> [PROMPT]: Report all lines of the data below that hold the word "different".

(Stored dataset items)
======

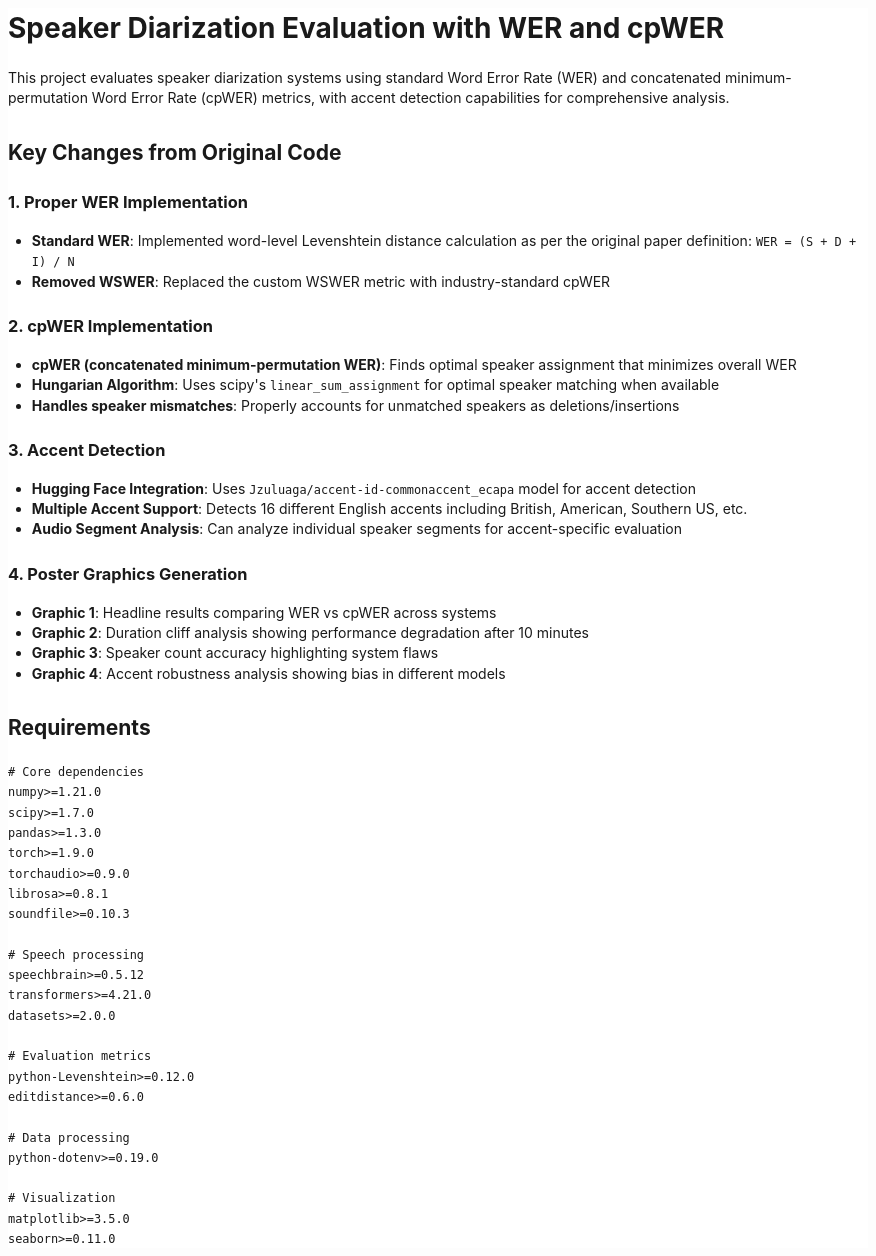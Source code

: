 # Speaker Diarization Evaluation with WER and cpWER

This project evaluates speaker diarization systems using standard Word Error Rate (WER) and concatenated minimum-permutation Word Error Rate (cpWER) metrics, with accent detection capabilities for comprehensive analysis.

## Key Changes from Original Code

### 1. Proper WER Implementation
- **Standard WER**: Implemented word-level Levenshtein distance calculation as per the original paper definition: `WER = (S + D + I) / N`
- **Removed WSWER**: Replaced the custom WSWER metric with industry-standard cpWER

### 2. cpWER Implementation  
- **cpWER (concatenated minimum-permutation WER)**: Finds optimal speaker assignment that minimizes overall WER
- **Hungarian Algorithm**: Uses scipy's `linear_sum_assignment` for optimal speaker matching when available
- **Handles speaker mismatches**: Properly accounts for unmatched speakers as deletions/insertions

### 3. Accent Detection
- **Hugging Face Integration**: Uses `Jzuluaga/accent-id-commonaccent_ecapa` model for accent detection
- **Multiple Accent Support**: Detects 16 different English accents including British, American, Southern US, etc.
- **Audio Segment Analysis**: Can analyze individual speaker segments for accent-specific evaluation

### 4. Poster Graphics Generation
- **Graphic 1**: Headline results comparing WER vs cpWER across systems
- **Graphic 2**: Duration cliff analysis showing performance degradation after 10 minutes
- **Graphic 3**: Speaker count accuracy highlighting system flaws
- **Graphic 4**: Accent robustness analysis showing bias in different models

## Requirements

```
# Core dependencies
numpy>=1.21.0
scipy>=1.7.0
pandas>=1.3.0
torch>=1.9.0
torchaudio>=0.9.0
librosa>=0.8.1
soundfile>=0.10.3

# Speech processing
speechbrain>=0.5.12
transformers>=4.21.0
datasets>=2.0.0

# Evaluation metrics
python-Levenshtein>=0.12.0
editdistance>=0.6.0

# Data processing
python-dotenv>=0.19.0

# Visualization
matplotlib>=3.5.0
seaborn>=0.11.0
```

======

> [TASK RESPONSE]:
- **Multiple Accent Support**: Detects 16 different English accents including British, American, Southern US, etc.
- **Graphic 4**: Accent robustness analysis showing bias in different models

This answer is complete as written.